Se da una parte l’Italia è in piena recessione, a non temere crisi è l’imprenditoria cinese che continua a crescere nel nostro Paese: +6,1% a fronte del -1,6% di quella italiana. In Lombardia, in Toscana, nel Veneto e in Emilia Romagna si concentra il 60% circa degli imprenditori provenienti dalla Cina.
I settori maggiormente interessati dalla presenza degli imprenditori cinesi sono il commercio, con quasi 24.050 attività (con un buon numero di imprese concentrate tra i venditori ambulanti), il manifatturiero, con poco più di 18.2000 imprese (quasi tutte riconducibili al tessile-abbigliamento e calzature) e la ristorazione-alberghi e bar, con oltre 13.700 attività. Cresce invece la presenza di imprenditori cinesi nel settore dei servizi alla persona, ovvero tra i parrucchieri, le estetiste e i centri massaggi: il numero totale è di poco superiore alle 3.400 unità, ma tra il 2012 ed il 2013 l’aumento è stato esponenziale: +34%.
“Sebbene in alcune aree del Paese esistano delle sacche di illegalità che alimentano il lavoro nero e il mercato della contraffazione – rileva il segretario Cgia Giuseppe Bortolussi – non dobbiamo dimenticare che i migranti cinesi si sono sempre contraddistinti per una forte vocazione alle attività di business.

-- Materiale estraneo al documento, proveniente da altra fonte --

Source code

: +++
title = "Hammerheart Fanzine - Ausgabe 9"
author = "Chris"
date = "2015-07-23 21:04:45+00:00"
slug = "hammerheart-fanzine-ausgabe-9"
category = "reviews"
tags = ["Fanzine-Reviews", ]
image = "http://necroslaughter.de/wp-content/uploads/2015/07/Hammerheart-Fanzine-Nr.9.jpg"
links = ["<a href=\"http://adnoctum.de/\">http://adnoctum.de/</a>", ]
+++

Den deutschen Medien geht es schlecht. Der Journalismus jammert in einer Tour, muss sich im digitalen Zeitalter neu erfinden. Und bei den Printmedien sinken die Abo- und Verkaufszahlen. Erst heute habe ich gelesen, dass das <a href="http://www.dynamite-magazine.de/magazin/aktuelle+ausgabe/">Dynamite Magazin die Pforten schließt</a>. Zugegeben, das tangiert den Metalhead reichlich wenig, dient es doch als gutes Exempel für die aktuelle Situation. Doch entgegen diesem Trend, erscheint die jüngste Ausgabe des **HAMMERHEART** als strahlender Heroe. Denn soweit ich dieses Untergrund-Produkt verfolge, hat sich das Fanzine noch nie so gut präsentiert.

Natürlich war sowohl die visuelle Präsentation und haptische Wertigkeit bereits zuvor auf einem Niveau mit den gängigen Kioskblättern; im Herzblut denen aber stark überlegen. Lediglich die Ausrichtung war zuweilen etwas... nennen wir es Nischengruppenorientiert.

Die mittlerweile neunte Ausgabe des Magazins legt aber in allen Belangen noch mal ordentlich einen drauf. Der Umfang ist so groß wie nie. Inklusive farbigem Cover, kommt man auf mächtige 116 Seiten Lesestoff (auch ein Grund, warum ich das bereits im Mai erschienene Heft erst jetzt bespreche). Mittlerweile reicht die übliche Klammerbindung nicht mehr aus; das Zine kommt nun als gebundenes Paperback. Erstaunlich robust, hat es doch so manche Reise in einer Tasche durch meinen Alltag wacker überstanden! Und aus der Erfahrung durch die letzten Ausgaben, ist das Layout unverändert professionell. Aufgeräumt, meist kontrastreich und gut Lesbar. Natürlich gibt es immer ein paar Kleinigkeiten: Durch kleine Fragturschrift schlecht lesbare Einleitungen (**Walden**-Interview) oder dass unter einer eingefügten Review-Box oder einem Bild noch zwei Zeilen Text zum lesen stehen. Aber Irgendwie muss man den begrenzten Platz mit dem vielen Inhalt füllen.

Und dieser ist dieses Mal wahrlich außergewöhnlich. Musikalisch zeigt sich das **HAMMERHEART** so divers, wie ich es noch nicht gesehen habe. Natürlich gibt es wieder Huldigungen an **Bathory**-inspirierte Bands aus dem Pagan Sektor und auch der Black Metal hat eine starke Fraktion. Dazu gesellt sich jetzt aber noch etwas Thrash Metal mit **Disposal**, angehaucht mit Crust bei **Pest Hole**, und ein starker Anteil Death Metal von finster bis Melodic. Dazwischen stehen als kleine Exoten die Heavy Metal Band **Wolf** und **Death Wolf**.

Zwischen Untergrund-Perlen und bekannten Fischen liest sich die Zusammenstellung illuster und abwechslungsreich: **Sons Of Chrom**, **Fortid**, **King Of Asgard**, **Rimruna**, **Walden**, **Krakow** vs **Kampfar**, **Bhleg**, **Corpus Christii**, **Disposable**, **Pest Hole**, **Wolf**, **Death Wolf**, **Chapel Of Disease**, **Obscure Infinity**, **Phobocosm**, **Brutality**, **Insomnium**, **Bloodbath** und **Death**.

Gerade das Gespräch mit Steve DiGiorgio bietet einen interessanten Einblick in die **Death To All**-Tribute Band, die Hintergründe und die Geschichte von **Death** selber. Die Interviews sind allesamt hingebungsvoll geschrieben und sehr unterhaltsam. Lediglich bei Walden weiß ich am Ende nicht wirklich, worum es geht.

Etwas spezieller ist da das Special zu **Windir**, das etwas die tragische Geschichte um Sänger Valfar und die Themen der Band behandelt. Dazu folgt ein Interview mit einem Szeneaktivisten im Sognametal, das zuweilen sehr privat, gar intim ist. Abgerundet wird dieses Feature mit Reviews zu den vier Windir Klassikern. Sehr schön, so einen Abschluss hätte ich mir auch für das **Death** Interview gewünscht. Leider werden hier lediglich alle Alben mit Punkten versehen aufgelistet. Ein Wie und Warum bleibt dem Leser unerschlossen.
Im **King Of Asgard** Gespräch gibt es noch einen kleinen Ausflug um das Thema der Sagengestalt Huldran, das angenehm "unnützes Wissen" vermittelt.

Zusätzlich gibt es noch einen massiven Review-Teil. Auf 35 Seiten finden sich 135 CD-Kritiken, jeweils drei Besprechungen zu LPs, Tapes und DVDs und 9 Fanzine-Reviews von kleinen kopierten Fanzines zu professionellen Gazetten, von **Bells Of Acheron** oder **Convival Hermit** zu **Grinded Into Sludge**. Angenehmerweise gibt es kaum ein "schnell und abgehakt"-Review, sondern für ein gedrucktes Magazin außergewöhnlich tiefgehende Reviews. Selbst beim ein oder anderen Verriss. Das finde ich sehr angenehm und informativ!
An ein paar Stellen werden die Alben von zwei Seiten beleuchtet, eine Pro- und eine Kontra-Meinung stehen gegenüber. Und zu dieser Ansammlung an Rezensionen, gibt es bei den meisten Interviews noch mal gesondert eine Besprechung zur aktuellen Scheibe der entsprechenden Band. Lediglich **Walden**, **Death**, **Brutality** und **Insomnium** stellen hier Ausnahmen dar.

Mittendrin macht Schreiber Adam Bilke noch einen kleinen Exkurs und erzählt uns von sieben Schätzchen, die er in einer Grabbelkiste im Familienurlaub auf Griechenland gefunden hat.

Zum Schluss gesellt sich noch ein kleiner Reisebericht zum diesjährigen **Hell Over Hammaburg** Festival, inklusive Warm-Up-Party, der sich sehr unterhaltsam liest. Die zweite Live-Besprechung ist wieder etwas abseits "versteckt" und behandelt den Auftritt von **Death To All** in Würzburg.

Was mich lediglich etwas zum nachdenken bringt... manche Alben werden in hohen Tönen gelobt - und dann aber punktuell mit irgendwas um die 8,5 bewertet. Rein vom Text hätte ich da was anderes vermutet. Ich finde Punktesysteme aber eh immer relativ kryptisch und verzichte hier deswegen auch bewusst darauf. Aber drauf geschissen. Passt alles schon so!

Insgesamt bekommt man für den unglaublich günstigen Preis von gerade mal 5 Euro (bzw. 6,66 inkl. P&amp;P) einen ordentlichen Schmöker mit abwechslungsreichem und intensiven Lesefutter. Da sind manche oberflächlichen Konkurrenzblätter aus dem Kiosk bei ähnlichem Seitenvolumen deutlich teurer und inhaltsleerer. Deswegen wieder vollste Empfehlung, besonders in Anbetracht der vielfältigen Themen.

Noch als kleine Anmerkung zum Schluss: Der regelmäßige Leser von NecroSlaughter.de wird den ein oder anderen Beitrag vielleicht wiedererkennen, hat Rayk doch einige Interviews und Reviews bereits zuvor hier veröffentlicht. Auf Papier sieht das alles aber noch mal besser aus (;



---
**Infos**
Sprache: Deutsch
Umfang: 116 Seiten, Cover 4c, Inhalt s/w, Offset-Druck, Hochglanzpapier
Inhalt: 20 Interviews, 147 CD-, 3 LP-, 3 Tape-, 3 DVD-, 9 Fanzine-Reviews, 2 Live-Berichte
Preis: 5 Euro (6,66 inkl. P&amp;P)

I cinesi, infatti, nel momento in cui lasciano il Paese d’origine, sono tra i migranti più abili nell’impiegare le reti etniche per realizzare il loro progetto migratorio che si realizza con l’apertura di un’attività economica”.
Ma la crescita non riguarda solo i cinesi. Le aziende guidate da stranieri, tra il 2012 e il 2013, sono aumentate del 3,1%, toccando, in valore assoluto, quota 708.317.